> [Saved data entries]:
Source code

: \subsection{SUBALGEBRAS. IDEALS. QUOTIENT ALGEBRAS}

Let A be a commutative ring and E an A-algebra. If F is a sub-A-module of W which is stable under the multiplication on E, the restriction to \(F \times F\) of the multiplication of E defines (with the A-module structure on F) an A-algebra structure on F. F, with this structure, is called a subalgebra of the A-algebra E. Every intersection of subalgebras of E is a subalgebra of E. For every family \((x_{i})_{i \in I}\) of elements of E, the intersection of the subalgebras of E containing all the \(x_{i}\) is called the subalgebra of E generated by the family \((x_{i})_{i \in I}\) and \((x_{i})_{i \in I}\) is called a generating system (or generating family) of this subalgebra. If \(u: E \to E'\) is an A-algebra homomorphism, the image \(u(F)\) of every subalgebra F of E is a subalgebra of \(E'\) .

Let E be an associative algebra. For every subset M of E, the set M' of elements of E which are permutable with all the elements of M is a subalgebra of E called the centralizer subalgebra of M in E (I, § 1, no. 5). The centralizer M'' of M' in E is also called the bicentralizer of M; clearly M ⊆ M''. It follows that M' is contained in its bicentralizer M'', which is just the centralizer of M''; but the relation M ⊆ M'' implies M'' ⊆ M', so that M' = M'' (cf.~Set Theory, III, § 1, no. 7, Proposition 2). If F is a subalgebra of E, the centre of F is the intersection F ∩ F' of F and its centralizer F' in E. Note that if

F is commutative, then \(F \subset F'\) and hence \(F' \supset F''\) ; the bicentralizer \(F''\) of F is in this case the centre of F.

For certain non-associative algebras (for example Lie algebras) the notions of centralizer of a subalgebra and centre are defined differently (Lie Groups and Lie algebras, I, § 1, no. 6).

* * *

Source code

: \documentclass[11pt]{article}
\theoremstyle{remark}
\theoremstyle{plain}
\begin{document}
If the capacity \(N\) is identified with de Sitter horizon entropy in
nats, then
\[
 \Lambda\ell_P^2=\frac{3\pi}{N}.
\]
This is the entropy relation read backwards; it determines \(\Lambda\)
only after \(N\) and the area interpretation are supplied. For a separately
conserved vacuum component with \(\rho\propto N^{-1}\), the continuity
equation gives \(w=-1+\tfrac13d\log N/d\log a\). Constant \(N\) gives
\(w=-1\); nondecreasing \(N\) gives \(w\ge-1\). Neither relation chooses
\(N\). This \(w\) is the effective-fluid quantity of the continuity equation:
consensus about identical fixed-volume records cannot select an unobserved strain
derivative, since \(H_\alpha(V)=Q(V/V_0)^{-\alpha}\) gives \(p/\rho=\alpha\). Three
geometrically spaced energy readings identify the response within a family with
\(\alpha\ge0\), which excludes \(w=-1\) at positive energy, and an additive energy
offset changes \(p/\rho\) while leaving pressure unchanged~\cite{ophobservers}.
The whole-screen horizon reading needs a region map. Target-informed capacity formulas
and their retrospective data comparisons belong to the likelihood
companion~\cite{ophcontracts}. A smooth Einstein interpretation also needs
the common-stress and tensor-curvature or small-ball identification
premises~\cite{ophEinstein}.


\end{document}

> [PROBLEM DESCRIPTION]:
Where the data above reaches the line holding "This \(w\) is", begin printing, and stop after the line holding "an additive energy". Each line must be reproduced exactly, with nothing else added.

> [ANSWER BOX]:
\(N\). This \(w\) is the effective-fluid quantity of the continuity equation:
consensus about identical fixed-volume records cannot select an unobserved strain
derivative, since \(H_\alpha(V)=Q(V/V_0)^{-\alpha}\) gives \(p/\rho=\alpha\). Three
geometrically spaced energy readings identify the response within a family with
\(\alpha\ge0\), which excludes \(w=-1\) at positive energy, and an additive energy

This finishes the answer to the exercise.